Ely stood up then. “Don’t forget, we still have to tranq Marcus and Lily, too.”

“Don’t forget, we can’t tranq them. Sabrina said the Tick they tested the serum on had been tranqed and he reacted poorly. He died.”

“So we’re trusting the word of a vampire now?”

“We trusted Sebastian. You trusted Roberto.”

“Which is what got us here in the first place.”

“Look, we have exactly one shot at this. If we tranq them and then give them the cure, they will die.”

“Maybe, but—”

“Maybe?”

“Maybe,” he said again, talking over me. “But if we don’t tranq them, then we die. Even if we take out all the other Ticks—which we don’t know for sure we can do even with the eighteen tranq darts—but if it’s just them, you’re talking about putting ourselves in a room with two Ticks. That’s the point I think you’re missing. They are Ticks. They are not the people we love.” Ely thrust a hand out toward the house across the street. “That is not Lily in that house. That is not my brother across the street. That is a monster and he will kill me if he gets a chance. I’m not going to give it to him.”

“What are you saying? That we don’t treat them? ’Cause that’s not really a solution, either. Even if we could do more testing on the cure, we can’t just leave them like this. They’re not safe. The Ticks may have seemed impossible to kill ten months ago, but people are wising up. They’re getting creative about ways to kill Ticks.”

And I’d been one of the people who spread the word about how to kill them. I had killed countless Ticks myself. I had stabbed them in the heart, blown holes in their chests big enough to toss a pumpkin through. I’d chopped off their heads.

Yeah, every time I’d killed a Tick, it had been my life or theirs, but now that there might be a cure, I couldn’t help . . .

No. I couldn’t think that way. This situation was too messed up as it was. I wasn’t going to haunt myself with that crap.

“We can’t leave them as Ticks,” I insisted.

“Well we can’t just go in there, shoot them up with the cure, and expect them to sit around playing Go Fish with us, either. We have to find a way to subdue them while we wait for this to take effect. Do you even know how long it will take?”

“No.” The video Sabrina had shown me had been sped up.

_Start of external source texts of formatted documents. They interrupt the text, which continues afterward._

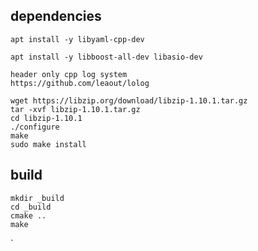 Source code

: ## dependencies
```
apt install -y libyaml-cpp-dev
```
```
apt install -y libboost-all-dev libasio-dev
```

```
header only cpp log system
https://github.com/leaout/lolog

```
```
wget https://libzip.org/download/libzip-1.10.1.tar.gz
tar -xvf libzip-1.10.1.tar.gz
cd libzip-1.10.1
./configure
make
sudo make install
```
## build
```
mkdir _build
cd _build
cmake ..
make
```
    
`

He was right. We couldn’t just dose them and hope that the inhumanly strong monsters didn’t mind when we jabbed them in the arm. Besides, this wasn’t the ketamine that Dawn had used on Marek. This had to actually go into a vein.

“Okay. Then we need a plan. We go in when they’re sleeping, we tranq everyone, and then we remove Lily and Marcus to some other location. Somewhere we can keep them safe while we wait it out. Somewhere they can’t kill us.”

After a second of consideration, Ely nodded. “Where’s that?”

“I have no idea,” I admitted. “You got a map?”

Ten minutes later, we were poring over an old paper map of Texas that Ely had spread on the ground in front of us. He tossed a gum wrapper in the middle of the eastern part of the state to mark our location.

After a few minutes of searching, I put my finger down on a spot north of Houston. “Here. We bring them here.” The spot on the map read “Texas Department of Criminal Justice, Huntsville Unit.” “To the state prison in Huntsville.”